Most enterprise systems start off with requirements similar to those you think of with a database - a lot of data with high expectations of performance.

Right, but there's a different process to it.

Databases solved a problem, and the requirements grew organically as people used them to solve harder problems. With product companies or with open-source software, the project owners can say, "We aren't doing that shit".

Enterprise projects accumulate requirements based on who has power within the organization. Each person who has the power to stop the project asks for a hand-out, and "We aren't doing that shit" isn't an option. It's like how businesses that want to operate in corrupt companies need to have a separate "bribe fund" for local officials. Over time, the result is an incoherent mess of requirements that make no sense together.

The requirement list for a typical enterprise project is the bribe trail.

However, that's not to say that the idea of separation of concerns still can't be applied to large program. And in fact, most enterprise devs do exactly that. That's what all these "services" are in the program. Except that instead of having to serialize data, I can just pass them a pointer.

Sure, but when you have a multi-developer project without an explicit API, what you end up is an undocumented and implicit API between peoples' code. This devolves into the software-as-spec situation where it's not clear what the rules are.

I think it's better to start with the inefficient service-oriented program, get that working, and then optimize with the merged, larger program if needed (and to document the API that has now become an implicit within-program beast).

> The requirement list for a typical enterprise project is the bribe trail.

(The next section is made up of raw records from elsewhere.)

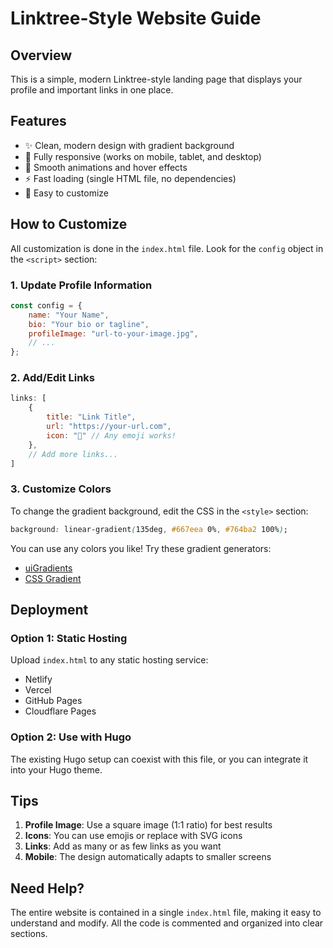 # Linktree-Style Website Guide

## Overview
This is a simple, modern Linktree-style landing page that displays your profile and important links in one place.

## Features
- ✨ Clean, modern design with gradient background
- 📱 Fully responsive (works on mobile, tablet, and desktop)
- 🎨 Smooth animations and hover effects
- ⚡ Fast loading (single HTML file, no dependencies)
- 🔧 Easy to customize

## How to Customize

All customization is done in the `index.html` file. Look for the `config` object in the `<script>` section:

### 1. Update Profile Information
```javascript
const config = {
    name: "Your Name",
    bio: "Your bio or tagline",
    profileImage: "url-to-your-image.jpg",
    // ...
};
```

### 2. Add/Edit Links
```javascript
links: [
    {
        title: "Link Title",
        url: "https://your-url.com",
        icon: "🔗" // Any emoji works!
    },
    // Add more links...
]
```

### 3. Customize Colors
To change the gradient background, edit the CSS in the `<style>` section:
```css
background: linear-gradient(135deg, #667eea 0%, #764ba2 100%);
```

You can use any colors you like! Try these gradient generators:
- [uiGradients](https://uigradients.com/)
- [CSS Gradient](https://cssgradient.io/)

## Deployment

### Option 1: Static Hosting
Upload `index.html` to any static hosting service:
- Netlify
- Vercel
- GitHub Pages
- Cloudflare Pages

### Option 2: Use with Hugo
The existing Hugo setup can coexist with this file, or you can integrate it into your Hugo theme.

## Tips

1. **Profile Image**: Use a square image (1:1 ratio) for best results
2. **Icons**: You can use emojis or replace with SVG icons
3. **Links**: Add as many or as few links as you want
4. **Mobile**: The design automatically adapts to smaller screens

## Need Help?

The entire website is contained in a single `index.html` file, making it easy to understand and modify. All the code is commented and organized into clear sections.
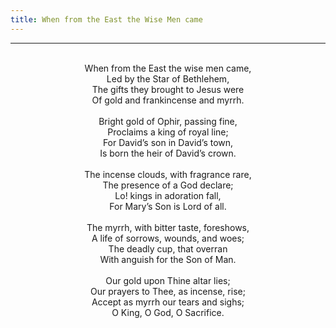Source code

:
 ```yaml
---
title: When from the East the Wise Men came
---
```


---
<center>
<br/>
When from the East the wise men came,<br/>
Led by the Star of Bethlehem,<br/>
The gifts they brought to Jesus were<br/>
Of gold and frankincense and myrrh.<br/>
<br/>
Bright gold of Ophir, passing fine,<br/>
Proclaims a king of royal line;<br/>
For David’s son in David’s town,<br/>
Is born the heir of David’s crown.<br/>
<br/>
The incense clouds, with fragrance rare,<br/>
The presence of a God declare;<br/>
Lo! kings in adoration fall,<br/>
For Mary’s Son is Lord of all.<br/>
<br/>
The myrrh, with bitter taste, foreshows,<br/>
A life of sorrows, wounds, and woes;<br/>
The deadly cup, that overran<br/>
With anguish for the Son of Man.<br/>
<br/>
Our gold upon Thine altar lies;<br/>
Our prayers to Thee, as incense, rise;<br/>
Accept as myrrh our tears and sighs;<br/>
O King, O God, O Sacrifice.<br/>

</center>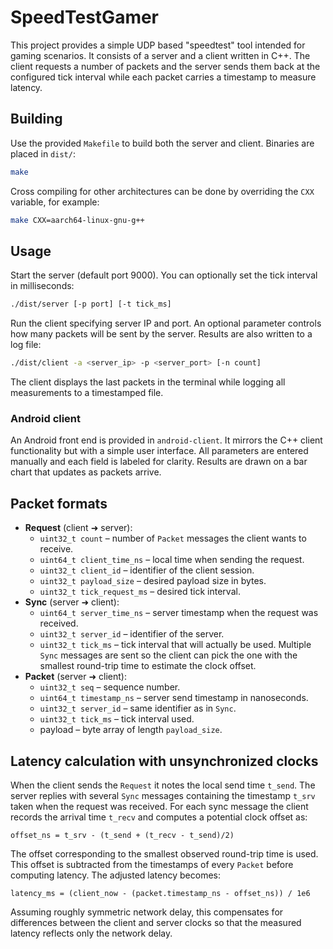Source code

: # SpeedTestGamer

This project provides a simple UDP based "speedtest" tool intended for gaming scenarios. It consists of a server and a client written in C++. The client requests a number of packets and the server sends them back at the configured tick interval while each packet carries a timestamp to measure latency.

## Building

Use the provided `Makefile` to build both the server and client. Binaries are placed in `dist/`:

```sh
make
```

Cross compiling for other architectures can be done by overriding the `CXX` variable, for example:

```sh
make CXX=aarch64-linux-gnu-g++
```

## Usage

Start the server (default port 9000). You can optionally set the tick interval in milliseconds:

```sh
./dist/server [-p port] [-t tick_ms]
```

Run the client specifying server IP and port. An optional parameter controls how many packets will be sent by the server. Results are also written to a log file:

```sh
./dist/client -a <server_ip> -p <server_port> [-n count]
```

The client displays the last packets in the terminal while logging all measurements to a timestamped file.

### Android client

An Android front end is provided in `android-client`. It mirrors the C++ client functionality but with a simple user interface. All parameters are entered manually and each field is labeled for clarity. Results are drawn on a bar chart that updates as packets arrive.

## Packet formats

* **Request** (client ➜ server):
  * `uint32_t count` – number of `Packet` messages the client wants to receive.
  * `uint64_t client_time_ns` – local time when sending the request.
  * `uint32_t client_id` – identifier of the client session.
  * `uint32_t payload_size` – desired payload size in bytes.
  * `uint32_t tick_request_ms` – desired tick interval.
* **Sync** (server ➜ client):
  * `uint64_t server_time_ns` – server timestamp when the request was received.
  * `uint32_t server_id` – identifier of the server.
  * `uint32_t tick_ms` – tick interval that will actually be used. Multiple `Sync`
    messages are sent so the client can pick the one with the smallest round-trip
    time to estimate the clock offset.
* **Packet** (server ➜ client):
  * `uint32_t seq` – sequence number.
  * `uint64_t timestamp_ns` – server send timestamp in nanoseconds.
  * `uint32_t server_id` – same identifier as in `Sync`.
  * `uint32_t tick_ms` – tick interval used.
  * payload – byte array of length `payload_size`.

## Latency calculation with unsynchronized clocks

When the client sends the `Request` it notes the local send time `t_send`. The
server replies with several `Sync` messages containing the timestamp `t_srv`
taken when the request was received. For each sync message the client records the
arrival time `t_recv` and computes a potential clock offset as:

```
offset_ns = t_srv - (t_send + (t_recv - t_send)/2)
```

The offset corresponding to the smallest observed round-trip time is used. This
offset is subtracted from the timestamps of every `Packet` before computing
latency. The adjusted latency becomes:

```
latency_ms = (client_now - (packet.timestamp_ns - offset_ns)) / 1e6
```

Assuming roughly symmetric network delay, this compensates for differences between the client and server clocks so that the measured latency reflects only the network delay.
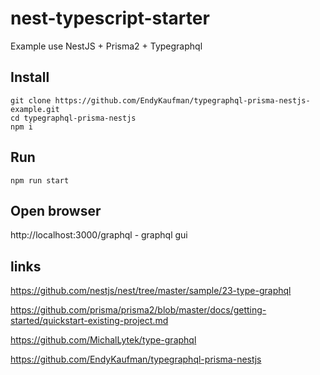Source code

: # nest-typescript-starter

Example use NestJS + Prisma2 + Typegraphql

## Install
```
git clone https://github.com/EndyKaufman/typegraphql-prisma-nestjs-example.git
cd typegraphql-prisma-nestjs
npm i
```

## Run
```
npm run start
```

## Open browser
http://localhost:3000/graphql - graphql gui

## links
https://github.com/nestjs/nest/tree/master/sample/23-type-graphql

https://github.com/prisma/prisma2/blob/master/docs/getting-started/quickstart-existing-project.md

https://github.com/MichalLytek/type-graphql

https://github.com/EndyKaufman/typegraphql-prisma-nestjs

I think this is purely a stereotype.

The behavior experienced is largely down to the fact that a large body of humans can't come up with a single consistent view of a large set of problems. You need singular control and ownership by someone with technical and business domain expertise. Some of this is politics (particularly from the MBA and psychotic corporate climber faction) but it's at least 80% standard human idiocy and ignorance.

I think from an architecture perspective (I'm an "enterprise architect" [whatever that is] by trade), clean service APIs are a good idea, but not necessarily the distribution model or fully decoupled integration path.

I totally agree that software development is somewhat non-trivial. I'm not saying that small programs would solve all problems you might face. Would you system be more maintainable? I think yes.

> Getting the sweet spot between monolithic coupled blobs and fragmented latent deathtraps is an art which can't be puked out in a blog post. It takes literally years of experience and some guesswork and testing and thinking.

I agree in the blog post, proper decomposition is the key if you want to write a good systems, and to be honest is really hard to achieve.

[Edit: deleted pointless bit here.]

If your comment consisted simply of its second and fourth paragraphs it would be better in every way and you would have contributed something of value.

I've read a thousand versions of this blog post over the years. It's decidedly abrasive as I'm tired with reading it to be honest. There is nothing new to be added to the discussion apart from people blindly falling over the same point, which is ignorant and not very well thought out and is not based on reality.

Apologies if you are personally offended, but my point still stands.

It's disgusting that your comment - a nasty, nearly content-free spit of cynical contrarianism - is currently the most highly-ranked reply to what was actually a congenial and well thought out blog post.